In In re Gilead Sciences Securities Litigation, 536 F.3d 1049 (9th Cir. 2008), a three-judge panel of the United States Court of Appeals for the Ninth Circuit reversed the dismissal of a securities fraud complaint that the district court had held failed to plead loss causation due to the passage of time between the disclosure of the alleged fraud and the drop in the company’s stock price. The Ninth Circuit held that the delay in market reaction was not dispositive because, according to plaintiffs, the analysts and investors were unaware of the financial impact of the matters discussed in the corrective disclosure until after the company issued its quarterly financial results. This decision comes just two weeks after another panel of the same court cautioned, based on similar facts, that “[e]nabling a plaintiff to proceed on such a theory would effectively resurrect what Dura [Pharmaceuticals, Inc. v. Broudo, 544 U.S. 336 (2005),] discredited.”  Metzler Investment GMBH v. Corinthian Colleges, Inc., 2008 WL 2853402 (9th Cir. July 25, 2008, amended Aug. 26, 2008) [See blog article].

Gilead emerged out of a marketing campaign undertaken by the defendant corporation, a pharmaceuticals company, to promote its primary product, Viread. Plaintiffs alleged that Gilead artificially increased demand for Viread by marketing it for off-label use, despite prohibitions on such marketing by the Food and Drug Administration (“FDA”), and in spite of representations by the company that it complied with all state and federal laws. Two years into its marketing campaign, Gilead received a warning letter from the FDA chastising the company for its aggressive marketing tactics and requiring it to correct prior statements made at a medical convention regarding the product’s off-label uses. One week later, the FDA disclosed the warning letter to the public. Gilead’s stock price was unaffected by the disclosure and the company made no further statements regarding its marketing practices or the FDA letter. Nearly three months later, Gilead issued its quarterly financial results. Those results disappointed the market, resulting in a decline in the stock price.

Plaintiffs alleged that the FDA disclosure of the warning letter was not a full corrective disclosure of the alleged fraud because investors and analysts did not “appreciate” the “full extent of Gilead’s off-label marketing” and “misunderstood” the letter’s significance. Plaintiffs further alleged that the full extent of the alleged fraud was not disclosed until the company issued lower than expected third quarter earnings. The district court rejected this attempt to plead loss causation because, inter alia, it found it “implausible” to infer “that the alleged decrease in sales due to the FDA letter proximately caused Gilead’s stock to decrease three months later.”

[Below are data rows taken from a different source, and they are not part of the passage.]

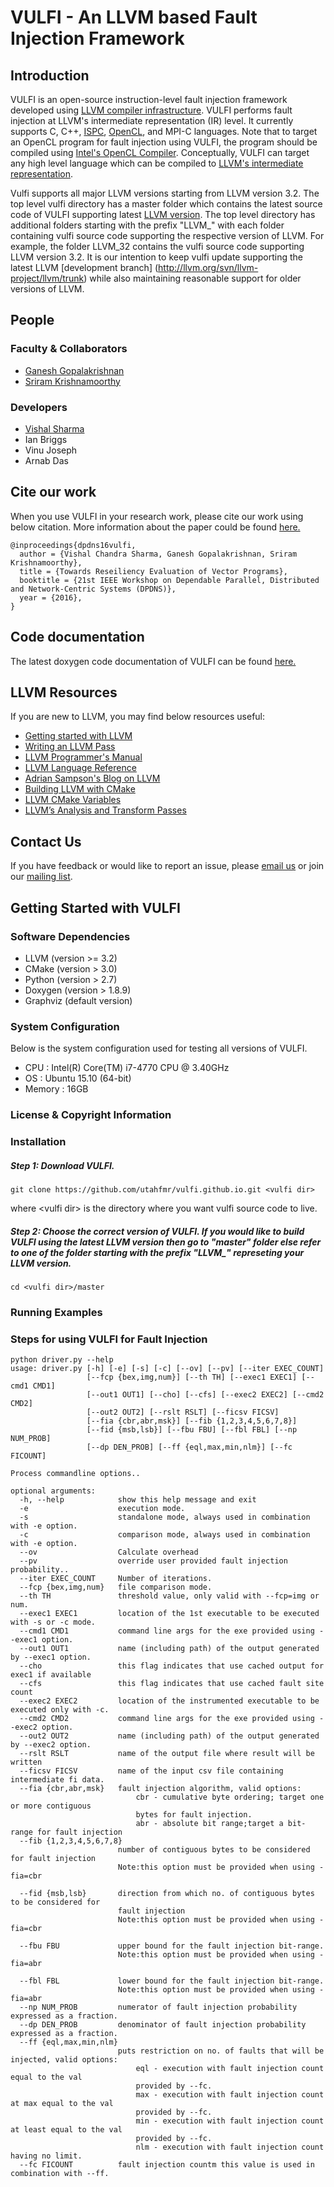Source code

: # VULFI - An LLVM based Fault Injection Framework
## Introduction
VULFI is an open-source instruction-level fault injection framework developed using [LLVM compiler infrastructure](http://llvm.org/). VULFI performs fault injection at LLVM's intermediate representation (IR) level. It currently supports C, C++, [ISPC](https://ispc.github.io/), [OpenCL](https://www.khronos.org/opencl/), and MPI-C languages. Note that to target an OpenCL program for fault injection using VULFI, the program should be compiled using [Intel's OpenCL Compiler](https://software.intel.com/en-us/node/530783). Conceptually, VULFI can target any high level language which can be compiled to [LLVM's intermediate representation](http://llvm.org/docs/LangRef.html).

Vulfi supports all major LLVM versions starting from LLVM version 3.2. The top level vulfi directory has a master folder which contains the latest source code of VULFI supporting latest [LLVM version](http://llvm.org/svn/llvm-project/llvm/trunk). The top level directory has additional folders starting with the prefix "LLVM_" with each folder containing vulfi source code supporting the respective version of LLVM. For example, the folder LLVM_32 contains the vulfi source code supporting LLVM version 3.2. It is our intention to keep vulfi update supporting the latest LLVM [development branch] (http://llvm.org/svn/llvm-project/llvm/trunk) while also maintaining reasonable support for older versions of LLVM.

## People 
### Faculty & Collaborators
* [Ganesh Gopalakrishnan](http://www.cs.utah.edu/~ganesh/)
* [Sriram Krishnamoorthy](http://hpc.pnl.gov/people/sriram/)

### Developers
* [Vishal Sharma](https://sites.google.com/site/vishalutah/home)
* Ian Briggs
* Vinu Joseph
* Arnab Das

## Cite our work
When you use VULFI in your research work, please cite our work using below citation. More information about the paper could be found [here.](http://www.cs.utah.edu/~vcsharma/pubs/dpdns2016-shrg.pdf)

```
@inproceedings{dpdns16vulfi,
  author = {Vishal Chandra Sharma, Ganesh Gopalakrishnan, Sriram Krishnamoorthy},
  title = {Towards Reseiliency Evaluation of Vector Programs},
  booktitle = {21st IEEE Workshop on Dependable Parallel, Distributed and Network-Centric Systems (DPDNS)},
  year = {2016},
}
```
## Code documentation
The latest doxygen code documentation of VULFI can be found [here.](http://formalverification.cs.utah.edu/fmr/vulfi/html/)

## LLVM Resources
If you are new to LLVM, you may find below resources useful:
* [Getting started with LLVM ](http://llvm.org/docs/GettingStarted.html)
* [Writing an LLVM Pass](http://llvm.org/docs/WritingAnLLVMPass.html)
* [LLVM Programmer's Manual](http://llvm.org/docs/ProgrammersManual.html)
* [LLVM Language Reference](http://llvm.org/docs/LangRef.html)
* [Adrian Sampson's Blog on LLVM](http://adriansampson.net/blog/llvm.html)
* [Building LLVM with CMake](http://llvm.org/docs/CMake.html)
* [LLVM CMake Variables](http://llvm.org/docs/CMake.html#options-and-variables)
* [LLVM’s Analysis and Transform Passes](http://llvm.org/docs/Passes.html)

## Contact Us
If you have feedback or would like to report an issue, please [email us](
mailto:vulfi-dev@googlegroups.com) or join our [mailing list](https://groups.google.com/forum/#!forum/vulfi-dev).


## Getting Started with VULFI
### Software Dependencies
* LLVM (version >= 3.2)
* CMake (version > 3.0) 
* Python (version > 2.7)
* Doxygen (version > 1.8.9)
* Graphviz (default version)

### System Configuration
Below is the system configuration used for testing all versions of VULFI.
* CPU : Intel(R) Core(TM) i7-4770 CPU @ 3.40GHz
* OS : Ubuntu 15.10 (64-bit)
* Memory : 16GB

### License & Copyright Information
### Installation

##### Step 1: Download VULFI. 
```
git clone https://github.com/utahfmr/vulfi.github.io.git <vulfi dir>
```
where \<vulfi dir\> is the directory where you want vulfi source code to live.

##### Step 2: Choose the correct version of VULFI. If you would like to build VULFI using the latest LLVM version then go to "master" folder else refer to one of the folder starting with the prefix "LLVM_" represeting your LLVM version.

```
cd <vulfi dir>/master
```

### Running Examples
### Steps for using VULFI for Fault Injection

```
python driver.py --help
usage: driver.py [-h] [-e] [-s] [-c] [--ov] [--pv] [--iter EXEC_COUNT]
                 [--fcp {bex,img,num}] [--th TH] [--exec1 EXEC1] [--cmd1 CMD1]
                 [--out1 OUT1] [--cho] [--cfs] [--exec2 EXEC2] [--cmd2 CMD2]
                 [--out2 OUT2] [--rslt RSLT] [--ficsv FICSV]
                 [--fia {cbr,abr,msk}] [--fib {1,2,3,4,5,6,7,8}]
                 [--fid {msb,lsb}] [--fbu FBU] [--fbl FBL] [--np NUM_PROB]
                 [--dp DEN_PROB] [--ff {eql,max,min,nlm}] [--fc FICOUNT]

Process commandline options..

optional arguments:
  -h, --help            show this help message and exit
  -e                    execution mode.
  -s                    standalone mode, always used in combination with -e option.
  -c                    comparison mode, always used in combination with -e option.
  --ov                  Calculate overhead
  --pv                  override user provided fault injection probability..
  --iter EXEC_COUNT     Number of iterations.
  --fcp {bex,img,num}   file comparison mode.
  --th TH               threshold value, only valid with --fcp=img or num.
  --exec1 EXEC1         location of the 1st executable to be executed with -s or -c mode.
  --cmd1 CMD1           command line args for the exe provided using --exec1 option.
  --out1 OUT1           name (including path) of the output generated by --exec1 option.
  --cho                 this flag indicates that use cached output for exec1 if available
  --cfs                 this flag indicates that use cached fault site count
  --exec2 EXEC2         location of the instrumented executable to be executed only with -c.
  --cmd2 CMD2           command line args for the exe provided using --exec2 option.
  --out2 OUT2           name (including path) of the output generated by --exec2 option.
  --rslt RSLT           name of the output file where result will be written
  --ficsv FICSV         name of the input csv file containing intermediate fi data.
  --fia {cbr,abr,msk}   fault injection algorithm, valid options: 
                         	cbr - cumulative byte ordering; target one or more contiguous 
                         	bytes for fault injection.
                        	abr - absolute bit range;target a bit-range for fault injection
  --fib {1,2,3,4,5,6,7,8}
                        number of contiguous bytes to be considered for fault injection
                        Note:this option must be provided when using -fia=cbr
                        
  --fid {msb,lsb}       direction from which no. of contiguous bytes to be considered for 
                        fault injection
                        Note:this option must be provided when using -fia=cbr
                        
  --fbu FBU             upper bound for the fault injection bit-range.
                        Note:this option must be provided when using -fia=abr
                        
  --fbl FBL             lower bound for the fault injection bit-range.
                        Note:this option must be provided when using -fia=abr
  --np NUM_PROB         numerator of fault injection probability expressed as a fraction.
  --dp DEN_PROB         denominator of fault injection probability expressed as a fraction.
  --ff {eql,max,min,nlm}
                        puts restriction on no. of faults that will be injected, valid options:
                        	eql - execution with fault injection count equal to the val 
                        	provided by --fc.
                        	max - execution with fault injection count at max equal to the val 
                        	provided by --fc.
                        	min - execution with fault injection count at least equal to the val 
                        	provided by --fc.
                        	nlm - execution with fault injection count having no limit.
  --fc FICOUNT          fault injection countm this value is used in combination with --ff.
```
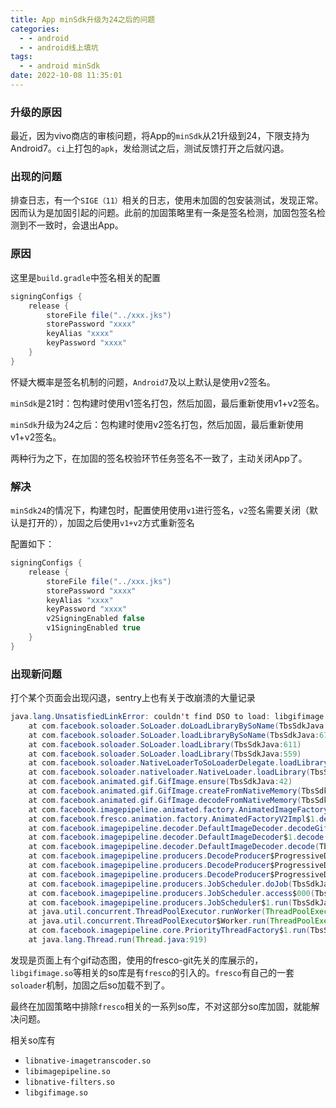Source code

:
 ```yaml
---
title: App minSdk升级为24之后的问题
categories:
  - - android
  - - android线上填坑
tags:
  - - android minSdk
date: 2022-10-08 11:35:01
---
```


### 升级的原因

最近，因为vivo商店的审核问题，将App的`minSdk`从21升级到24，下限支持为Android7。`ci`上打包的`apk`，发给测试之后，测试反馈打开之后就闪退。

### 出现的问题

排查日志，有一个`SIGE（11）`相关的日志，使用未加固的包安装测试，发现正常。因而认为是加固引起的问题。此前的加固策略里有一条是签名检测，加固包签名检测到不一致时，会退出App。

### 原因

这里是`build.gradle`中签名相关的配置

```groovy
signingConfigs {
    release {
        storeFile file("../xxx.jks")
        storePassword "xxxx"
        keyAlias "xxxx"
        keyPassword "xxxx"
    }
}
```

怀疑大概率是签名机制的问题，`Android7`及以上默认是使用v2签名。

`minSdk`是21时：包构建时使用v1签名打包，然后加固，最后重新使用v1+v2签名。

`minSdk`升级为24之后：包构建时使用v2签名打包，然后加固，最后重新使用v1+v2签名。

两种行为之下，在加固的签名校验环节任务签名不一致了，主动关闭App了。

### 解决

`minSdk24`的情况下，构建包时，配置使用使用`v1`进行签名，`v2`签名需要关闭（默认是打开的），加固之后使用`v1+v2`方式重新签名

配置如下：

```groovy
signingConfigs {
    release {
        storeFile file("../xxx.jks")
        storePassword "xxxx"
        keyAlias "xxxx"
        keyPassword "xxxx"
        v2SigningEnabled false
        v1SigningEnabled true
    }
}
```

### 出现新问题

打个某个页面会出现闪退，sentry上也有关于改崩溃的大量记录

```java
java.lang.UnsatisfiedLinkError: couldn't find DSO to load: libgifimage.so caused by: Dynamic section string-table not found result: 0
    at com.facebook.soloader.SoLoader.doLoadLibraryBySoName(TbsSdkJava:825)
    at com.facebook.soloader.SoLoader.loadLibraryBySoName(TbsSdkJava:673)
    at com.facebook.soloader.SoLoader.loadLibrary(TbsSdkJava:611)
    at com.facebook.soloader.SoLoader.loadLibrary(TbsSdkJava:559)
    at com.facebook.soloader.NativeLoaderToSoLoaderDelegate.loadLibrary(TbsSdkJava:25)
    at com.facebook.soloader.nativeloader.NativeLoader.loadLibrary(TbsSdkJava:44)
    at com.facebook.animated.gif.GifImage.ensure(TbsSdkJava:42)
    at com.facebook.animated.gif.GifImage.createFromNativeMemory(TbsSdkJava:88)
    at com.facebook.animated.gif.GifImage.decodeFromNativeMemory(TbsSdkJava:110)
    at com.facebook.imagepipeline.animated.factory.AnimatedImageFactoryImpl.decodeGif(TbsSdkJava:88)
    at com.facebook.fresco.animation.factory.AnimatedFactoryV2Impl$1.decode(TbsSdkJava:88)
    at com.facebook.imagepipeline.decoder.DefaultImageDecoder.decodeGif(TbsSdkJava:139)
    at com.facebook.imagepipeline.decoder.DefaultImageDecoder$1.decode(TbsSdkJava:60)
    at com.facebook.imagepipeline.decoder.DefaultImageDecoder.decode(TbsSdkJava:120)
    at com.facebook.imagepipeline.producers.DecodeProducer$ProgressiveDecoder.doDecode(TbsSdkJava:316)
    at com.facebook.imagepipeline.producers.DecodeProducer$ProgressiveDecoder.access$300(TbsSdkJava:136)
    at com.facebook.imagepipeline.producers.DecodeProducer$ProgressiveDecoder$1.run(TbsSdkJava:186)
    at com.facebook.imagepipeline.producers.JobScheduler.doJob(TbsSdkJava:224)
    at com.facebook.imagepipeline.producers.JobScheduler.access$000(TbsSdkJava:24)
    at com.facebook.imagepipeline.producers.JobScheduler$1.run(TbsSdkJava:90)
    at java.util.concurrent.ThreadPoolExecutor.runWorker(ThreadPoolExecutor.java:1167)
    at java.util.concurrent.ThreadPoolExecutor$Worker.run(ThreadPoolExecutor.java:641)
    at com.facebook.imagepipeline.core.PriorityThreadFactory$1.run(TbsSdkJava:50)
    at java.lang.Thread.run(Thread.java:919)
```

发现是页面上有个gif动态图，使用的fresco-git先关的库展示的，`libgifimage.so`等相关的so库是有`fresco`的引入的。`fresco`有自己的一套`soloader`机制，加固之后so加载不到了。

最终在加固策略中排除`fresco`相关的一系列so库，不对这部分so库加固，就能解决问题。

相关so库有

- `libnative-imagetranscoder.so`
- `libimagepipeline.so`
- `libnative-filters.so`
- `libgifimage.so`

The Ninth Circuit disagreed, holding that plaintiffs had pled sufficient facts regarding loss causation to survive the pleading stage. Because, the court held, “it is not unreasonable that physicians — the targets of the off-label marketing — would respond to the Warning Letter while the public failed to appreciate its significance,” it was not implausible to view the quarterly results as an additional corrective disclosure which caused a stock price drop.

The panel’s decision in Gilead contrasts markedly with the Ninth Circuit’s decision issued just two weeks earlier (and reissued as amended two weeks later) in Corinthian Colleges. In Corinthian Colleges, the same court declined a similar invitation from plaintiffs to find that a corporate disclosure that did not mention the alleged fraud was a “corrective disclosure,” cautioning:

So long as there is a drop in a stock’s price, a plaintiff will always be able to contend that the market “understood” a defendant’s statement precipitating a loss as a coded message revealing the fraud.  Enabling a plaintiff to proceed on such a theory would effectively resurrect what Dura discredited — that loss causation is established through an allegation that a stock was purchased at an inflated price.  Loss causation requires more.

Corinthian Colleges, slip op. at 11694. Gilead does not address the holding in Corinthian Colleges.

Defendants in Gilead filed a petition for rehearing and review en banc on September 2, 2008. As such, the decision has no precedential value and is not binding on the district courts at this time. Even if the Ninth Circuit does permit the decision to stand, however, it is unlikely to have a wide impact in other cases. In In re Daou Systems, Inc., 411 F. 3d 1006 (9th Cir. 2005), the Ninth Circuit held that, in some instances, plaintiffs may rely on analyst reports and press releases that do not expressly mention the alleged misconduct to plead loss causation. In Corinthian Colleges, the Ninth Circuit cautioned that such circumstances must be rare or courts will “effectively resurrect what Dura discredited.” In Gilead, the panel held that one such rare circumstance is where the initial disclosure is so obscure or complex that its financial impact cannot be understood by financially sophisticated analysts or investors without benefit of additional explanation and the company’s actual financial results.